### MATERIAL FOR THIS TASK

▼

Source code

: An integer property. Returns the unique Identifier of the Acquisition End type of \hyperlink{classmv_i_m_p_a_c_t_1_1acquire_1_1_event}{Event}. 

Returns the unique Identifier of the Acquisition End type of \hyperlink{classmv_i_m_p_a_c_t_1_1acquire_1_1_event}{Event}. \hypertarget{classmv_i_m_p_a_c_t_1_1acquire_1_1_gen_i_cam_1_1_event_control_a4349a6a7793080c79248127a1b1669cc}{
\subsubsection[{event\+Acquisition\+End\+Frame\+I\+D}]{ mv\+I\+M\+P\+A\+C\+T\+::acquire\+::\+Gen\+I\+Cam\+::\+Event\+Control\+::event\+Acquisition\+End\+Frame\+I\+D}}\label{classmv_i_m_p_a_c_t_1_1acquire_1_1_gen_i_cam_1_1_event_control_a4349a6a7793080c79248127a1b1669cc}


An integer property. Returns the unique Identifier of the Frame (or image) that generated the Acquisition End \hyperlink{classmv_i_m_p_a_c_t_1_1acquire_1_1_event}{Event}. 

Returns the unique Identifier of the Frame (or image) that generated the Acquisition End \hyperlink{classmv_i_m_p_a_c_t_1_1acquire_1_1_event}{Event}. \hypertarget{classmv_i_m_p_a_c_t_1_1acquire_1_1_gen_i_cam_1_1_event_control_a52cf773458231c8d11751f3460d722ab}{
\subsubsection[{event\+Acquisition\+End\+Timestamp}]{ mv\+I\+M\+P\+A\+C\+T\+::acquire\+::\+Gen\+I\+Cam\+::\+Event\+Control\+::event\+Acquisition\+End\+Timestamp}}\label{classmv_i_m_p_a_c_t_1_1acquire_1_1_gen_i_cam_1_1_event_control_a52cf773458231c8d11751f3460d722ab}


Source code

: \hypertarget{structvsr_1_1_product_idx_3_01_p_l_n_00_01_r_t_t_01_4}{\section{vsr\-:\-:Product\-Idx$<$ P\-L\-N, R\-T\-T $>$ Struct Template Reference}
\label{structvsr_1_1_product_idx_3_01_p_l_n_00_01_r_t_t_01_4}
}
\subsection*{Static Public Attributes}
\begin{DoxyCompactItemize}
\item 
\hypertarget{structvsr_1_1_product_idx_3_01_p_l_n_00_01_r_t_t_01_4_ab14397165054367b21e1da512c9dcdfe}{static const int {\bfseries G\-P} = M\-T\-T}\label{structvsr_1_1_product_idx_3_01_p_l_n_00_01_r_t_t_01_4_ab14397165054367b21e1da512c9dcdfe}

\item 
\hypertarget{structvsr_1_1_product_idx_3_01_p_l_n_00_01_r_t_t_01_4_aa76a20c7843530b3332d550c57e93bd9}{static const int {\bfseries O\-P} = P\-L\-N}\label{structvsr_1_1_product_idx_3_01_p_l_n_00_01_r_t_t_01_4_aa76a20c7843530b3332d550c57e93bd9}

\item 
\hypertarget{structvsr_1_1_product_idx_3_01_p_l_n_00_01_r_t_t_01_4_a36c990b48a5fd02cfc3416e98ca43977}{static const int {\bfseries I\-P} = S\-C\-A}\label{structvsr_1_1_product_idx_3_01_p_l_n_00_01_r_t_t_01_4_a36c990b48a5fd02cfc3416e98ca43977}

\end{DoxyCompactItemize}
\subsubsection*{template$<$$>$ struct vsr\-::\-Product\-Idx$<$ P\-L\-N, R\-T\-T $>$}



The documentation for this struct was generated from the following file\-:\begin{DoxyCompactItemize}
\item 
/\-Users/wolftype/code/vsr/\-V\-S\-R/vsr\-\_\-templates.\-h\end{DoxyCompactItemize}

▲
▼

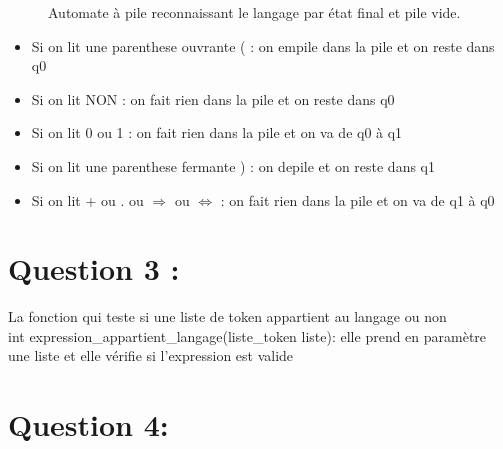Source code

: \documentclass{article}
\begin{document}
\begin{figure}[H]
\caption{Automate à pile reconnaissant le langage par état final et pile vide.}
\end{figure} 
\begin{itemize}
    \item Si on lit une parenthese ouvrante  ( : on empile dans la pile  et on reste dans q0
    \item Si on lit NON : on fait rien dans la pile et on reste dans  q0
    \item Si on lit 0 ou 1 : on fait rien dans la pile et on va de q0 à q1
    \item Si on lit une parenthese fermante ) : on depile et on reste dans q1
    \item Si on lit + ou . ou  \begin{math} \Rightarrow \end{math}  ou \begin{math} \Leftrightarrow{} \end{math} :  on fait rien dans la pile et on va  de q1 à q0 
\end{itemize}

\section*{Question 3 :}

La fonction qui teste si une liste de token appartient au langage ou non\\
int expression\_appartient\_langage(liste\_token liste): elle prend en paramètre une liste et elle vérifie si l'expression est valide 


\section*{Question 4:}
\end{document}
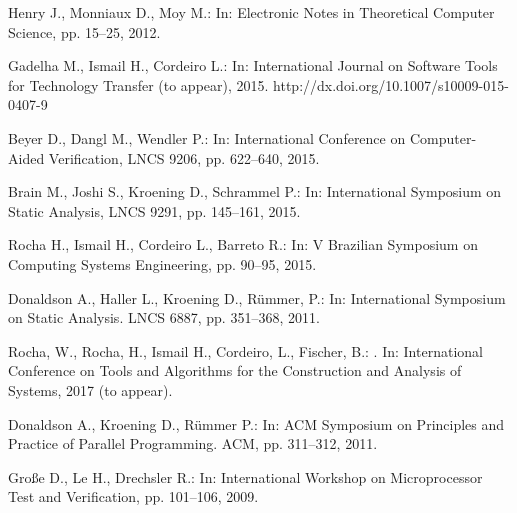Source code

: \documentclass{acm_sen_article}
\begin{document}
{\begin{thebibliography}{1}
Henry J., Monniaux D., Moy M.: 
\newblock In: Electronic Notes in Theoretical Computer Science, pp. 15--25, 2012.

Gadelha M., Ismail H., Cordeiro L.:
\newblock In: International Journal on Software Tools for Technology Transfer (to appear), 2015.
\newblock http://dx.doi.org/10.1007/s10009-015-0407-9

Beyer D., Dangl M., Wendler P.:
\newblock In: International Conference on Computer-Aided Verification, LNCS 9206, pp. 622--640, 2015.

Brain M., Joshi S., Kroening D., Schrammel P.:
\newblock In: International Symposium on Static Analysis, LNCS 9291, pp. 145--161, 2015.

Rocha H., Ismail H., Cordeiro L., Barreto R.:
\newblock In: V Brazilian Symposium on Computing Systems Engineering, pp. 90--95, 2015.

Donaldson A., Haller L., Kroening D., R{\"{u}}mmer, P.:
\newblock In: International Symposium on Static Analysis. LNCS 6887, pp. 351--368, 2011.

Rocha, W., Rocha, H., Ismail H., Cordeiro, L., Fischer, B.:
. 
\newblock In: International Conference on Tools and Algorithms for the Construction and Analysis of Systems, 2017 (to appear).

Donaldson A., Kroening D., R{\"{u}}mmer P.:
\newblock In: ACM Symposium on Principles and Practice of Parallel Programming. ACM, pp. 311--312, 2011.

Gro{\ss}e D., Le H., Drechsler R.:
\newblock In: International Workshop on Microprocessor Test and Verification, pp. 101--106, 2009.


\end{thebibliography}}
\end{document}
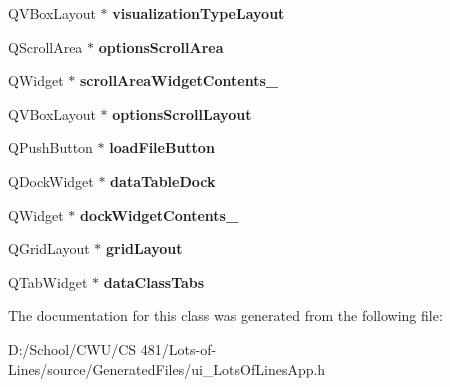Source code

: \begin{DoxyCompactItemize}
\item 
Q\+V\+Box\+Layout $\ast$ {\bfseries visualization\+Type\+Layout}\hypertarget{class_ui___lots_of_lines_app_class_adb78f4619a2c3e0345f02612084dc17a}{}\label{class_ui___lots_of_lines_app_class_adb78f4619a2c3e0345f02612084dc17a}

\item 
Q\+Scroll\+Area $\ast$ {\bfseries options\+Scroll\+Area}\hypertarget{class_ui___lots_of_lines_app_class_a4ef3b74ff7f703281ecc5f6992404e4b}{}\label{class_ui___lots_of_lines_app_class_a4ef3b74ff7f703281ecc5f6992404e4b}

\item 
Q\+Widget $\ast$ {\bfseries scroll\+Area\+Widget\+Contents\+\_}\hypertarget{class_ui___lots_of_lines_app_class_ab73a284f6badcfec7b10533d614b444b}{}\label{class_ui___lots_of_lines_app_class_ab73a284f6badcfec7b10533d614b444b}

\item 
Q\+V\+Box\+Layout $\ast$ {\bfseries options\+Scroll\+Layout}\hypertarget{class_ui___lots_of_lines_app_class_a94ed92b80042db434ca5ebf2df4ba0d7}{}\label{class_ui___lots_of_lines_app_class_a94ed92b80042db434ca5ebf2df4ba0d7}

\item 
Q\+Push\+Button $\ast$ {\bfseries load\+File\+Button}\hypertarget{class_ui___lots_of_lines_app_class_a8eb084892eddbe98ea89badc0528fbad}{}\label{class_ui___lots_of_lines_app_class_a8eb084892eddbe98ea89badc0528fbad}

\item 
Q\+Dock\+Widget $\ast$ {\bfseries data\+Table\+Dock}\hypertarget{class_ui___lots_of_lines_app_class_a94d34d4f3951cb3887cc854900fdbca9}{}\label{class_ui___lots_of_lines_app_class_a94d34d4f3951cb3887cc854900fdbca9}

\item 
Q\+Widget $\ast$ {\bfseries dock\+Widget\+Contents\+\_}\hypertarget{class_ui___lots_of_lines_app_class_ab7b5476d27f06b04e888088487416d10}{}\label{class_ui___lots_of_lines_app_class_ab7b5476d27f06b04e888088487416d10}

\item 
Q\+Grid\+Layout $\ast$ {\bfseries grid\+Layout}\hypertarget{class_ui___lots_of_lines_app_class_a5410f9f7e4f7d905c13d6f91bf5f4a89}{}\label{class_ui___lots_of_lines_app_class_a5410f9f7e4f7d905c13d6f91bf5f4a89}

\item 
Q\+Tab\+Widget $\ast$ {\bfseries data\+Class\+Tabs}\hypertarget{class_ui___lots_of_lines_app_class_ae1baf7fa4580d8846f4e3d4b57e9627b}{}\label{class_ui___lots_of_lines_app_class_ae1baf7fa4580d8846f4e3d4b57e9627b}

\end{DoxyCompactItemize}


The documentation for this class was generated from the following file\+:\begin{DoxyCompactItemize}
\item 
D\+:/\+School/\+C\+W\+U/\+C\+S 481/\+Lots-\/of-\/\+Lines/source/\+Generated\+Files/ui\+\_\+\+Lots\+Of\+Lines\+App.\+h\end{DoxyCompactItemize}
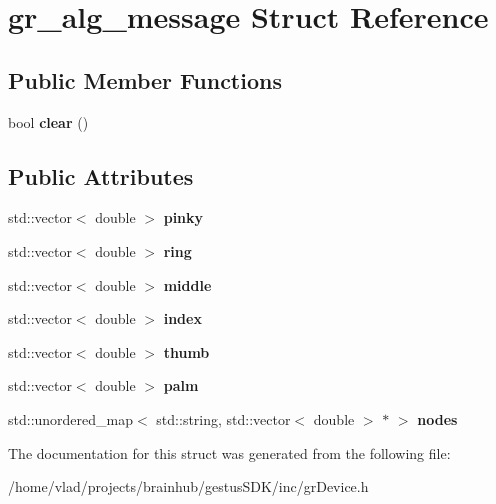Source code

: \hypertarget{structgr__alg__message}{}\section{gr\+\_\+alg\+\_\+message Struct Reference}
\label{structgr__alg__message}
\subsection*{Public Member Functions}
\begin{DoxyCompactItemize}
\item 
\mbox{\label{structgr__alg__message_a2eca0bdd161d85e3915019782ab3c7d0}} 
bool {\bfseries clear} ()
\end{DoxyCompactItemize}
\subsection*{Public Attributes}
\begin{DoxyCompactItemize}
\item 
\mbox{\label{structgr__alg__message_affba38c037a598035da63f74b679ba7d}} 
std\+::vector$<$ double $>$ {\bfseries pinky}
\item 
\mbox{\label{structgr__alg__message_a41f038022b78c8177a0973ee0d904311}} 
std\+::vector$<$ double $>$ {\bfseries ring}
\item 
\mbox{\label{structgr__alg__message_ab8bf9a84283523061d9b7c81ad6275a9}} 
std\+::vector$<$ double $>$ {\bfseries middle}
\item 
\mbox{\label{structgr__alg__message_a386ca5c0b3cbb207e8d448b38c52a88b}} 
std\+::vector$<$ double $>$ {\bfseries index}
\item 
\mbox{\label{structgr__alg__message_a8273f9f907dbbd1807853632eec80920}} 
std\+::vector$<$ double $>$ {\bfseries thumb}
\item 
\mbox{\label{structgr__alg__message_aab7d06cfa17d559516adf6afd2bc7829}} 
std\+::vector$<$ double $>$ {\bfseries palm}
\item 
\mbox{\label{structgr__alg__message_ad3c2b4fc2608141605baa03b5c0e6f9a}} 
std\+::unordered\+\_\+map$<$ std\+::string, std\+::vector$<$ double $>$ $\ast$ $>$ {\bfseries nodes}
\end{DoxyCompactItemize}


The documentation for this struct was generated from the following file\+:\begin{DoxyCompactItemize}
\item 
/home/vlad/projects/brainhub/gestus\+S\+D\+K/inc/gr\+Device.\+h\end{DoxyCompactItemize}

▲

### WHAT TO DO
Of the entries listed above, reproduce only the lines starting at the line containing "pp. 145--161, 2015." and ending at the line containing "pp. 351--368, 2011.". Include both, exactly as they stand.

### TASK OUTPUT
\newblock In: International Symposium on Static Analysis, LNCS 9291, pp. 145--161, 2015.

Rocha H., Ismail H., Cordeiro L., Barreto R.:
\newblock In: V Brazilian Symposium on Computing Systems Engineering, pp. 90--95, 2015.

Donaldson A., Haller L., Kroening D., R{\"{u}}mmer, P.:
\newblock In: International Symposium on Static Analysis. LNCS 6887, pp. 351--368, 2011.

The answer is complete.